See more from this Session: Forest Soils Graduate Student Poster Session
Tuesday, November 2, 2010
Long Beach Convention Center, Exhibit Hall BC, Lower Level
Much of the Northeastern United States was devoid of native earthworms due to extinction caused by the Wisconsian glaciation. Since their introduction by European explorers, bioturbation by earthworms has resulted in soil modifications and changes in nutrient cycling. Beginning June of 2009, an organic sugarbush plantation near Cabot, Vermont, was surveyed for areas with and without earthworms. Five plots each were established at sites without earthworms (NE) and with earthworms (E).
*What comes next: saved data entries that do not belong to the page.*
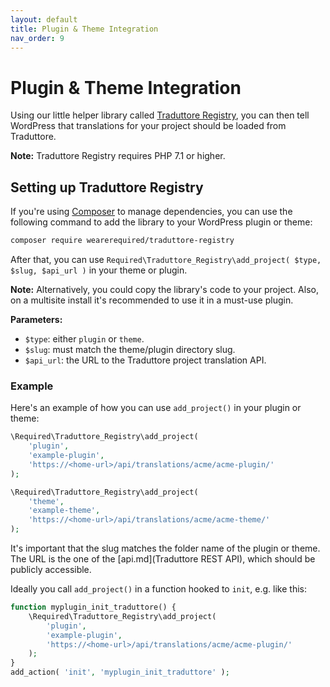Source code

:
 ```yaml
---
layout: default
title: Plugin & Theme Integration
nav_order: 9
---
```


# Plugin & Theme Integration

Using our little helper library called [Traduttore Registry](https://github.com/wearerequired/traduttore-registry), you can then tell WordPress that translations for your project should be loaded from Traduttore.

**Note:** Traduttore Registry requires PHP 7.1 or higher.

## Setting up Traduttore Registry

If you're using [Composer](https://getcomposer.org/) to manage dependencies, you can use the following command to add the library to your WordPress plugin or theme:

```bash
composer require wearerequired/traduttore-registry
```

After that, you can use `Required\Traduttore_Registry\add_project( $type, $slug, $api_url )` in your theme or plugin.

**Note:** Alternatively, you could copy the library's code to your project. Also, on a multisite install it's recommended to use it in a must-use plugin.

**Parameters:**

* `$type`: either `plugin` or `theme`.
* `$slug`: must match the theme/plugin directory slug.
* `$api_url`: the URL to the Traduttore project translation API.

### Example

Here's an example of how you can use `add_project()` in your plugin or theme:

```php
\Required\Traduttore_Registry\add_project(
	'plugin',
	'example-plugin',
	'https://<home-url>/api/translations/acme/acme-plugin/'
);

\Required\Traduttore_Registry\add_project(
	'theme',
	'example-theme',
	'https://<home-url>/api/translations/acme/acme-theme/'
);
```

It's important that the slug matches the folder name of the plugin or theme. The URL is the one of the [api.md](Traduttore REST API), which should be publicly accessible.

Ideally you call `add_project()` in a function hooked to `init`, e.g. like this:

```php
function myplugin_init_traduttore() {
	\Required\Traduttore_Registry\add_project(
		'plugin',
		'example-plugin',
		'https://<home-url>/api/translations/acme/acme-plugin/'
	);
}
add_action( 'init', 'myplugin_init_traduttore' );
```
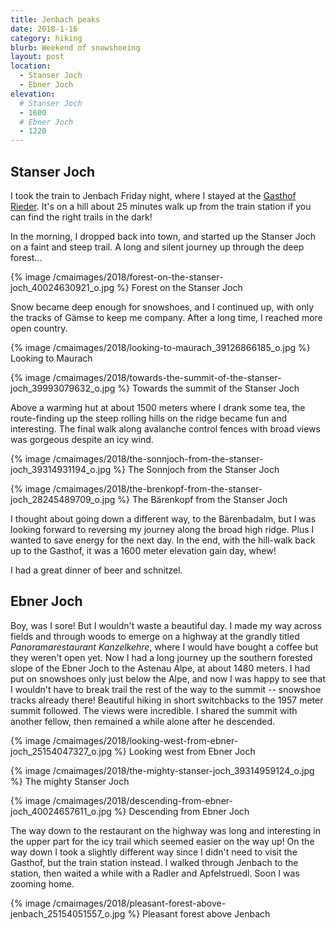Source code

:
 ```yaml
---
title: Jenbach peaks
date: 2018-1-16
category: hiking
blurb: Weekend of snowshoeing
layout: post
location:
  - Stanser Joch
  - Ebner Joch
elevation:
  # Stanser Joch
  - 1600
  # Ebner Joch
  - 1220
---
```


## Stanser Joch 

I took the train to Jenbach Friday night, where I stayed at the
<a href="https://www.gasthof-rieder.at/">Gasthof Rieder</a>. It's
on a hill about 25 minutes walk up from the train station if you
can find the right trails in the dark!

In the morning, I dropped back into town, and started up the
Stanser Joch on a faint and steep trail. A long and silent journey up
through the deep forest...


{% image /cmaimages/2018/forest-on-the-stanser-joch_40024630921_o.jpg %}
Forest on the Stanser Joch



Snow became deep enough for snowshoes, and I continued up, with only the
tracks of Gämse to keep me company. After a long time, I reached more open
country.

{% image /cmaimages/2018/looking-to-maurach_39126866185_o.jpg %}
Looking to Maurach


{% image /cmaimages/2018/towards-the-summit-of-the-stanser-joch_39993079632_o.jpg %}
Towards the summit of the Stanser Joch


Above a warming hut at about 1500 meters where I drank some tea, the route-finding up the
steep rolling hills on the ridge became fun and interesting. The final
walk along avalanche control fences with broad views was gorgeous
despite an icy wind.

{% image /cmaimages/2018/the-sonnjoch-from-the-stanser-joch_39314931194_o.jpg %}
The Sonnjoch from the Stanser Joch


{% image /cmaimages/2018/the-brenkopf-from-the-stanser-joch_28245489709_o.jpg %}
The Bärenkopf from the Stanser Joch


I thought about going down a different way, to the Bärenbadalm, but I was looking
forward to reversing my journey along the broad high ridge. Plus I wanted to save
energy for the next day. In the end, with the hill-walk back up to the Gasthof,
it was a 1600 meter elevation gain day, whew!

I had a great dinner of beer and schnitzel.

## Ebner Joch

Boy, was I sore! But I wouldn't waste a beautiful day. I made my way across fields
and through woods to emerge on a highway at the grandly titled
_Panoramarestaurant Kanzelkehre_, where I would have bought a coffee but they
weren't open yet. Now I had a long journey up the southern forested slope of
the Ebner Joch to the Astenau Alpe, at about 1480 meters. I had put on snowshoes
only just below the Alpe, and now I was happy to see that I wouldn't have to
break trail the rest of the way to the summit -- snowshoe tracks already there!
Beautiful hiking in short switchbacks to the 1957 meter summit followed.
The views were incredible. I shared the summit with another fellow, then remained
a while alone after he descended.

{% image /cmaimages/2018/looking-west-from-ebner-joch_25154047327_o.jpg %}
Looking west from Ebner Joch


{% image /cmaimages/2018/the-mighty-stanser-joch_39314959124_o.jpg %}
The mighty Stanser Joch


{% image /cmaimages/2018/descending-from-ebner-joch_40024657611_o.jpg %}
Descending from Ebner Joch


The way down to the restaurant on the highway was long and interesting in the upper
part for the icy trail which seemed easier on the way up! On the way down I
took a slightly different way since I didn't need to visit the Gasthof, but
the train station instead. I walked through Jenbach to the station, then waited
a while with a Radler and Apfelstruedl. Soon I was zooming home.

{% image /cmaimages/2018/pleasant-forest-above-jenbach_25154051557_o.jpg %}
Pleasant forest above Jenbach





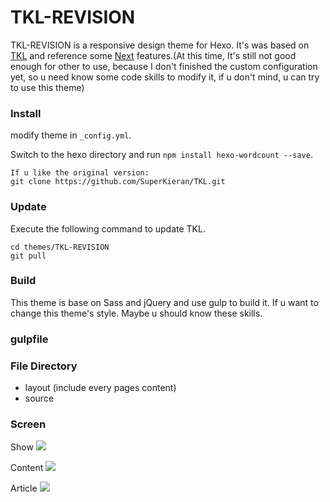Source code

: # TKL-REVISION
TKL-REVISION is a responsive design theme for Hexo. It's was based on [TKL](https://github.com/SuperKieran/TKL) and reference some [Next](https://github.com/iissnan/hexo-theme-next) features.(At this time, It's still not good enough for other to use, because I don't finished the custom configuration yet, so u need know some code skills to modify it, if u don't mind, u can try to use this theme)

### Install
modify theme in <code>_config.yml</code>.

Switch to the hexo directory and run `npm install hexo-wordcount --save`.

```
If u like the original version:
git clone https://github.com/SuperKieran/TKL.git

```

### Update
Execute the following command to update TKL.
``` 
cd themes/TKL-REVISION
git pull
```
### Build

This theme is base on Sass and jQuery and use gulp to build it. If u want to change this theme's style. Maybe u should know these skills.

### gulpfile


### File Directory
- layout (include every pages content)
- source 

### Screen
Show
![](http://qcyoung.qiniudn.com/qcyoung/TKL-REVISION-SHOW.png)
  
Content
![](http://qcyoung.qiniudn.com/qcyoung/TKL-REVISION-CONTENT.png)

Article
![](http://qcyoung.qiniudn.com/qcyoung/TKL-REVISION-ARTICLE.png)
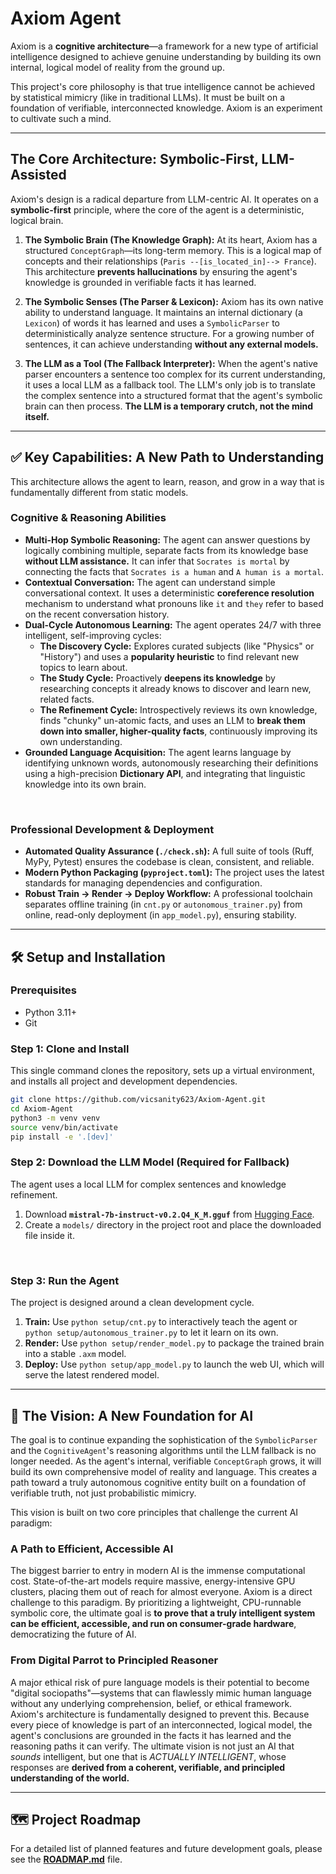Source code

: # Axiom Agent

Axiom is a **cognitive architecture**—a framework for a new type of artificial intelligence designed to achieve genuine understanding by building its own internal, logical model of reality from the ground up.

This project's core philosophy is that true intelligence cannot be achieved by statistical mimicry (like in traditional LLMs). It must be built on a foundation of verifiable, interconnected knowledge. Axiom is an experiment to cultivate such a mind.

---

## The Core Architecture: Symbolic-First, LLM-Assisted

Axiom's design is a radical departure from LLM-centric AI. It operates on a **symbolic-first** principle, where the core of the agent is a deterministic, logical brain.

1.  **The Symbolic Brain (The Knowledge Graph):** At its heart, Axiom has a structured `ConceptGraph`—its long-term memory. This is a logical map of concepts and their relationships (`Paris --[is_located_in]--> France`). This architecture **prevents hallucinations** by ensuring the agent's knowledge is grounded in verifiable facts it has learned.

2.  **The Symbolic Senses (The Parser & Lexicon):** Axiom has its own native ability to understand language. It maintains an internal dictionary (a `Lexicon`) of words it has learned and uses a `SymbolicParser` to deterministically analyze sentence structure. For a growing number of sentences, it can achieve understanding **without any external models.**

3.  **The LLM as a Tool (The Fallback Interpreter):** When the agent's native parser encounters a sentence too complex for its current understanding, it uses a local LLM as a fallback tool. The LLM's only job is to translate the complex sentence into a structured format that the agent's symbolic brain can then process. **The LLM is a temporary crutch, not the mind itself.**

---

## ✅ Key Capabilities: A New Path to Understanding

This architecture allows the agent to learn, reason, and grow in a way that is fundamentally different from static models.

### Cognitive & Reasoning Abilities
*   **Multi-Hop Symbolic Reasoning:** The agent can answer questions by logically combining multiple, separate facts from its knowledge base **without LLM assistance.** It can infer that `Socrates is mortal` by connecting the facts that `Socrates is a human` and `A human is a mortal`.
*   **Contextual Conversation:** The agent can understand simple conversational context. It uses a deterministic **coreference resolution** mechanism to understand what pronouns like `it` and `they` refer to based on the recent conversation history.
*   **Dual-Cycle Autonomous Learning:** The agent operates 24/7 with three intelligent, self-improving cycles:
    -   **The Discovery Cycle:** Explores curated subjects (like "Physics" or "History") and uses a **popularity heuristic** to find relevant new topics to learn about.
    -   **The Study Cycle:** Proactively **deepens its knowledge** by researching concepts it already knows to discover and learn new, related facts.
    -   **The Refinement Cycle:** Introspectively reviews its own knowledge, finds "chunky" un-atomic facts, and uses an LLM to **break them down into smaller, higher-quality facts**, continuously improving its own understanding.
*   **Grounded Language Acquisition:** The agent learns language by identifying unknown words, autonomously researching their definitions using a high-precision **Dictionary API**, and integrating that linguistic knowledge into its own brain.

<br/>

### Professional Development & Deployment
*   **Automated Quality Assurance (`./check.sh`):** A full suite of tools (Ruff, MyPy, Pytest) ensures the codebase is clean, consistent, and reliable.
*   **Modern Python Packaging (`pyproject.toml`):** The project uses the latest standards for managing dependencies and configuration.
*   **Robust Train -> Render -> Deploy Workflow:** A professional toolchain separates offline training (in `cnt.py` or `autonomous_trainer.py`) from online, read-only deployment (in `app_model.py`), ensuring stability.

---

## 🛠️ Setup and Installation

### Prerequisites
- Python 3.11+
- Git

### Step 1: Clone and Install
This single command clones the repository, sets up a virtual environment, and installs all project and development dependencies.
```bash
git clone https://github.com/vicsanity623/Axiom-Agent.git
cd Axiom-Agent
python3 -m venv venv
source venv/bin/activate
pip install -e '.[dev]'
```

### Step 2: Download the LLM Model (Required for Fallback)
The agent uses a local LLM for complex sentences and knowledge refinement.
1.  Download **`mistral-7b-instruct-v0.2.Q4_K_M.gguf`** from [Hugging Face](https://huggingface.co/TheBloke/Mistral-7B-Instruct-v0.2-GGUF).
2.  Create a `models/` directory in the project root and place the downloaded file inside it.

<br/>

### Step 3: Run the Agent
The project is designed around a clean development cycle.
1.  **Train:** Use `python setup/cnt.py` to interactively teach the agent or `python setup/autonomous_trainer.py` to let it learn on its own.
2.  **Render:** Use `python setup/render_model.py` to package the trained brain into a stable `.axm` model.
3.  **Deploy:** Use `python setup/app_model.py` to launch the web UI, which will serve the latest rendered model.

---

## 🚀 The Vision: A New Foundation for AI

The goal is to continue expanding the sophistication of the `SymbolicParser` and the `CognitiveAgent`'s reasoning algorithms until the LLM fallback is no longer needed. As the agent's internal, verifiable `ConceptGraph` grows, it will build its own comprehensive model of reality and language. This creates a path toward a truly autonomous cognitive entity built on a foundation of verifiable truth, not just probabilistic mimicry.

This vision is built on two core principles that challenge the current AI paradigm:

### A Path to Efficient, Accessible AI
The biggest barrier to entry in modern AI is the immense computational cost. State-of-the-art models require massive, energy-intensive GPU clusters, placing them out of reach for almost everyone. Axiom is a direct challenge to this paradigm. By prioritizing a lightweight, CPU-runnable symbolic core, the ultimate goal is **to prove that a truly intelligent system can be efficient, accessible, and run on consumer-grade hardware**, democratizing the future of AI.

### From Digital Parrot to Principled Reasoner
A major ethical risk of pure language models is their potential to become "digital sociopaths"—systems that can flawlessly mimic human language without any underlying comprehension, belief, or ethical framework. Axiom's architecture is fundamentally designed to prevent this. Because every piece of knowledge is part of an interconnected, logical model, the agent's conclusions are grounded in the facts it has learned and the reasoning paths it can verify. The ultimate vision is not just an AI that *sounds* intelligent, but one that is *ACTUALLY INTELLIGENT*, whose responses are **derived from a coherent, verifiable, and principled understanding of the world.**

---

## 🗺️ Project Roadmap
For a detailed list of planned features and future development goals, please see the **[ROADMAP.md](ROADMAP.md)** file.
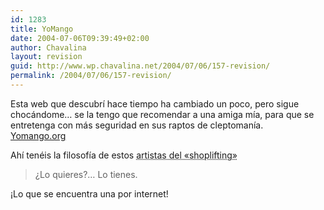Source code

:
 ```yaml
---
id: 1283
title: YoMango
date: 2004-07-06T09:39:49+02:00
author: Chavalina
layout: revision
guid: http://www.wp.chavalina.net/2004/07/06/157-revision/
permalink: /2004/07/06/157-revision/
---
```

Esta web que descubrí hace tiempo ha cambiado un poco, pero sigue chocándome… se la tengo que recomendar a una amiga mía, para que se entretenga con más seguridad en sus raptos de cleptomanía.  
<a href=http://www.yomango.org target=&prime;_blank&prime;>Yomango.org</a> 

Ahí tenéis la filosofía de estos <acronym title="mangantes de toda la vida">artistas del «shoplifting»</acronym>

> &iquest;Lo quieres?… Lo tienes.

&iexcl;Lo que se encuentra una por internet!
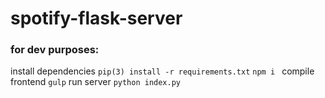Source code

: # spotify-flask-server

### for dev purposes: 
install dependencies 
```pip(3) install -r requirements.txt```
```npm i ```
compile frontend
```gulp```
run server
```python index.py```  
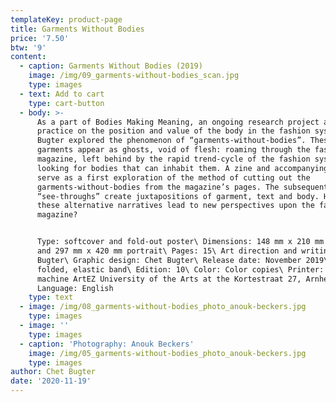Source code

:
 ```yaml
---
templateKey: product-page
title: Garments Without Bodies
price: '7.50'
btw: '9'
content:
  - caption: Garments Without Bodies (2019)
    image: /img/09_garments-without-bodies_scan.jpg
    type: images
  - text: Add to cart
    type: cart-button
  - body: >-
      As a part of Bodies Making Meaning, an ongoing research project and
      practice on the position and value of the body in the fashion system, Chet
      Bugter explored the phenomenon of “garments-without-bodies”. These “empty”
      garments appear as ghosts, void of flesh: roaming through the fashion
      magazine, left behind by the rapid trend-cycle of the fashion system,
      looking for bodies that can inhabit them. A zine and accompanying poster
      serve as a first exploration of the method of cutting out the
      garments-without-bodies from the magazine’s pages. The subsequent
      “see-throughs” create juxtapositions of garment, text and body. How can
      these alternative narratives lead to new perspectives upon the fashion
      magazine? 


      Type: softcover and fold-out poster\ Dimensions: 148 mm x 210 mm portrait
      and 297 mm x 420 mm portrait\ Pages: 15\ Art direction and writing: Chet
      Bugter\ Graphic design: Chet Bugter\ Release date: November 2019\ Binding:
      folded, elastic band\ Edition: 10\ Color: Color copies\ Printer: Copy
      machine ArtEZ University of the Arts at the Kortestraat 27, Arnhem\
      Language: English
    type: text
  - image: /img/08_garments-without-bodies_photo_anouk-beckers.jpg
    type: images
  - image: ''
    type: images
  - caption: 'Photography: Anouk Beckers'
    image: /img/05_garments-without-bodies_photo_anouk-beckers.jpg
    type: images
author: Chet Bugter
date: '2020-11-19'
---
```


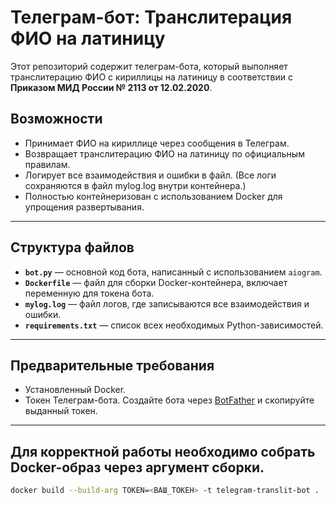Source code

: # Телеграм-бот: Транслитерация ФИО на латиницу

Этот репозиторий содержит телеграм-бота, который выполняет транслитерацию ФИО с кириллицы на латиницу в соответствии с **Приказом МИД России № 2113 от 12.02.2020**.

## Возможности

- Принимает ФИО на кириллице через сообщения в Телеграм.
- Возвращает транслитерацию ФИО на латиницу по официальным правилам.
- Логирует все взаимодействия и ошибки в файл. (Все логи сохраняются в файл mylog.log внутри контейнера.)
- Полностью контейнеризован с использованием Docker для упрощения развертывания.

---

## Структура файлов

- **`bot.py`** — основной код бота, написанный с использованием `aiogram`.
- **`Dockerfile`** — файл для сборки Docker-контейнера, включает переменную для токена бота.
- **`mylog.log`** — файл логов, где записываются все взаимодействия и ошибки.
- **`requirements.txt`** — список всех необходимых Python-зависимостей.

---

## Предварительные требования

- Установленный Docker.
- Токен Телеграм-бота. Создайте бота через [BotFather](https://core.telegram.org/bots#botfather) и скопируйте выданный токен.

---

## Для корректной работы необходимо собрать Docker-образ через аргумент сборки.

```bash
docker build --build-arg TOKEN=<ВАШ_ТОКЕН> -t telegram-translit-bot .
```


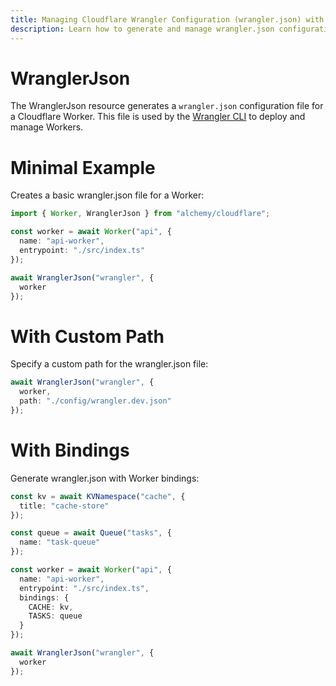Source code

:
 ```yaml
---
title: Managing Cloudflare Wrangler Configuration (wrangler.json) with Alchemy
description: Learn how to generate and manage wrangler.json configuration files for your Cloudflare Workers using Alchemy.
---
```


# WranglerJson

The WranglerJson resource generates a `wrangler.json` configuration file for a Cloudflare Worker. This file is used by the [Wrangler CLI](https://developers.cloudflare.com/workers/wrangler/) to deploy and manage Workers.

# Minimal Example

Creates a basic wrangler.json file for a Worker:

```ts
import { Worker, WranglerJson } from "alchemy/cloudflare";

const worker = await Worker("api", {
  name: "api-worker", 
  entrypoint: "./src/index.ts"
});

await WranglerJson("wrangler", {
  worker
});
```

# With Custom Path

Specify a custom path for the wrangler.json file:

```ts
await WranglerJson("wrangler", {
  worker,
  path: "./config/wrangler.dev.json"
});
```

# With Bindings

Generate wrangler.json with Worker bindings:

```ts
const kv = await KVNamespace("cache", {
  title: "cache-store"
});

const queue = await Queue("tasks", {
  name: "task-queue"
});

const worker = await Worker("api", {
  name: "api-worker",
  entrypoint: "./src/index.ts",
  bindings: {
    CACHE: kv,
    TASKS: queue
  }
});

await WranglerJson("wrangler", {
  worker
});
```
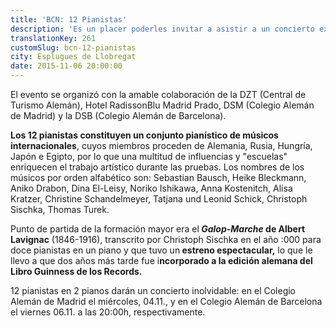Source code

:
 ```yaml
---
title: 'BCN: 12 Pianistas'
description: 'Es un placer poderles invitar a asistir a un concierto extraordinario organizado por la Fundación Goethe y el Círculo de Directivos de habla Alemana.'
translationKey: 261
customSlug: bcn-12-pianistas
city: Esplugues de Llobregat
date: 2015-11-06 20:00:00
---
```


El evento se organizó con la amable colaboración de la DZT (Central de Turismo Alemán), Hotel RadissonBlu Madrid Prado, DSM (Colegio Alemán de Madrid) y la DSB (Colegio Alemán de Barcelona).

<strong>Los 12 pianistas constituyen un conjunto pianístico de músicos internacionales</strong>, cuyos miembros proceden de Alemania, Rusia, Hungría, Japón e Egipto, por lo que una multitud de influencias y "escuelas" enriquecen el trabajo artístico durante las pruebas. Los nombres de los músicos por orden alfabético son: Sebastian Bausch, Heike Bleckmann, Aniko Drabon, Dina El-Leisy, Noriko Ishikawa, Anna Kostenitch, Alisa Kratzer, Christine Schandelmeyer, Tatjana und Leonid Schick, Christoph Sischka, Thomas Turek.

Punto de partida de la formación mayor era el<strong><em> Galop-Marche</em> de Albert Lavignac</strong> (1846-1916), transcrito por Christoph Sischka en el año :000 para doce pianistas en un piano y que tuvo un<strong> estreno espectacular,</strong> lo que le llevo a que dos años más tarde fue i<strong>ncorporado a la edición alemana del Libro Guinness de los Records.</strong>

12 pianistas en 2 pianos darán un concierto inolvidable: en el Colegio Alemán de Madrid el miércoles, 04.11., y en el Colegio Alemán de Barcelona el viernes 06.11. a las 20:00h, respectivamente.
To investigate the effect of duff layer loss in the absence of worms, a third set of five plots without earthworms was stripped of its duff layer (NE/ND). Plant Root Simulator (PRS®) probes from Western Ag Innovations were randomly placed in the plots in the top mineral horizon, where they adsorbed macronutrients (N, P, K) and select metals (Ca, Mg, Fe, Mn, Cu, S, Pb, Al, Cd) for 14 or 21 days. Probes were analyzed for sorbed ions by Western Ag Innovations. Available nutrients/metals were statistically significant (ANOVA) among plot types within the same sample dates and within plots types at different sample dates at a p-value of 0.05. While total inorganic nitrogen (NO3 + NH4) was not different, significantly greater amounts of NO3 were available in earthworm plots. Available Ca was greater and K was less in earthworm plots than in plots without earthworms regardless of the presence/absence of the duff layer. Pattern of inorganic nitrogen availability differed between earthworm and no earthworm plots during the growing season.